Work to be completed |
Could you retype exactly the lines running from the line with "f(1) &=& -3 \times" to the end of the data, both included, and nothing else?

Information shown |
Content starts

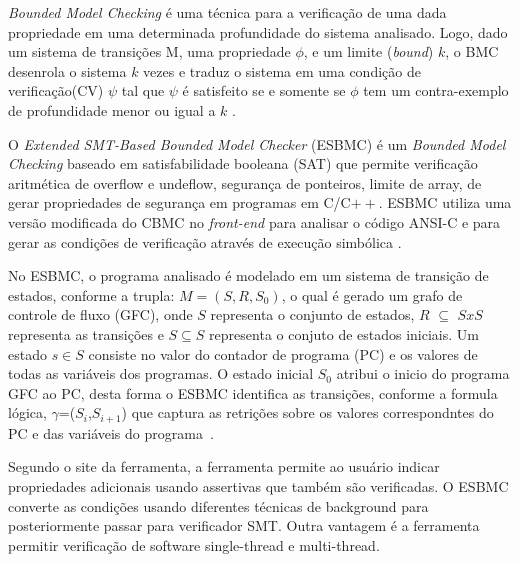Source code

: \par
\textit{Bounded Model Checking} é uma técnica para a verificação de uma dada propriedade em uma determinada profundidade do sistema analisado. Logo, dado um sistema de transições M, uma propriedade $\phi$, e um limite (\textit{bound}) $k$, o BMC desenrola o sistema $k$ vezes e traduz o sistema em uma condição de verificação(CV) $\psi$ tal que $\psi$ é satisfeito se e somente se $\phi$ tem um contra-exemplo de profundidade menor ou igual a $k$ \cite{rocha2015verificaccao}.

\par
O \textit{Extended SMT-Based Bounded Model Checker} (ESBMC) é um \textit{Bounded Model Checking} baseado em satisfabilidade booleana (SAT) que permite verificação aritmética de overflow e undeflow, segurança de ponteiros, limite de array, de gerar propriedades de segurança em programas em C/C$++$. ESBMC utiliza uma versão modificada do CBMC no \textit{front-end} para analisar o código ANSI-C e para gerar as condições de verificação através de execução simbólica \cite{cordeiro2012smt,rocha2015verificaccao}.

\par
No ESBMC, o programa analisado é modelado em um sistema de transição de estados, conforme a trupla: $M=(S,R,S_{0})$, o qual é gerado um grafo de controle de fluxo (GFC), onde $S$ representa o conjunto de estados, $R$ $\subseteq$ $SxS$ representa as transições e $S \subseteq S$ representa o conjuto de estados iniciais. Um estado $s \in S$ consiste no valor do contador de programa (PC) e os valores de todas as variáveis dos programas. O estado inicial $S_{0}$ atribui o inicio do programa GFC ao PC, desta forma o ESBMC identifica as transições, conforme a formula lógica, $\gamma$=($S_{i}$,$S_{i+1}$) que captura as retrições sobre os valores correspondntes do PC e das variáveis do programa~\cite{cordeiro2012smt}.

\par
Segundo o site da ferramenta, a ferramenta permite ao usuário indicar propriedades adicionais usando assertivas que também são verificadas. O ESBMC converte as condições usando diferentes técnicas de background para posteriormente passar para verificador SMT. Outra vantagem é a ferramenta permitir verificação de software single-thread e multi-thread.


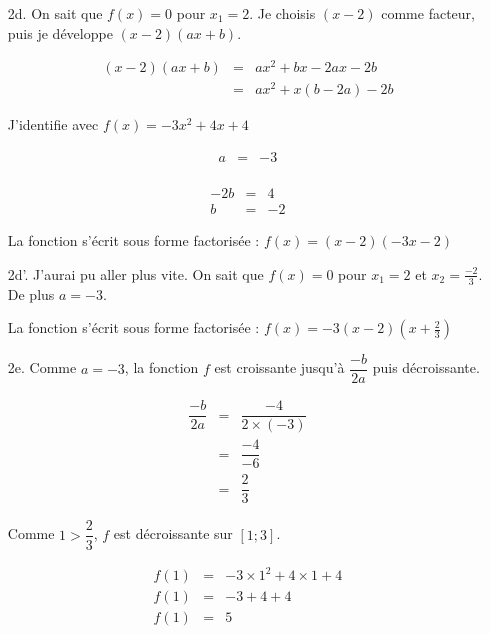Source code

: \documentclass[11pt]{article}
\begin{document}
\begin{enumerate}
\item[2d.] On sait que $f(x) = 0$ pour $x_1 = 2$. Je choisis $(x-2)$ comme facteur, puis je développe $(x-2)(ax + b)$.

  \begin{eqnarray*}  
    (x-2)(ax + b) &=& ax^2 + bx -2ax -2b \\
    &=& ax^2 + x(b-2a) -2b
  \end{eqnarray*}

  J'identifie avec $f(x) = -3x^2 + 4x + 4$ \\

  \begin{multicols}{2}
    \begin{eqnarray*}  
      a &=& -3 \\
    \end{eqnarray*} 

    \begin{eqnarray*}  
      -2b &=& 4 \\
      b &=& -2
    \end{eqnarray*} 
  \end{multicols}

  La fonction s'écrit sous forme factorisée : $f(x) = (x-2)(-3x - 2)$

\item[2d'.] J'aurai pu aller plus vite.
  On sait que $f(x) = 0$ pour $x_1 = 2$ et $x_2 = \frac{-2}{3}$. De plus $a = -3$.
  
  La fonction s'écrit sous forme factorisée : $f(x) = -3(x-2)(x + \frac{2}{3})$

  \newpage
\item[2e.] Comme $a=-3$, la fonction $f$ est croissante jusqu'à $\dfrac{-b}{2a}$ puis décroissante.\\

  \begin{multicols}{2}
    \begin{eqnarray*}
      \dfrac{-b}{2a} &=& \dfrac{-4}{2 \times (-3)} \\
      &=& \dfrac{-4}{-6} \\
      &=& \dfrac{2}{3}
    \end{eqnarray*}

    Comme $1 > \dfrac{2}{3}$, $f$ est décroissante sur $[1 ; 3]$.

    \begin{eqnarray*}
      f(1) &=& -3 \times 1^2 + 4 \times 1 + 4 \\
      f(1) &=& -3 + 4 + 4 \\
      f(1) &=& 5
    \end{eqnarray*}


\end{multicols}
\end{enumerate}
\end{document}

Content ends

Task answer |
      f(1) &=& -3 \times 1^2 + 4 \times 1 + 4 \\
      f(1) &=& -3 + 4 + 4 \\
      f(1) &=& 5
    \end{eqnarray*}


\end{multicols}
\end{enumerate}
\end{document}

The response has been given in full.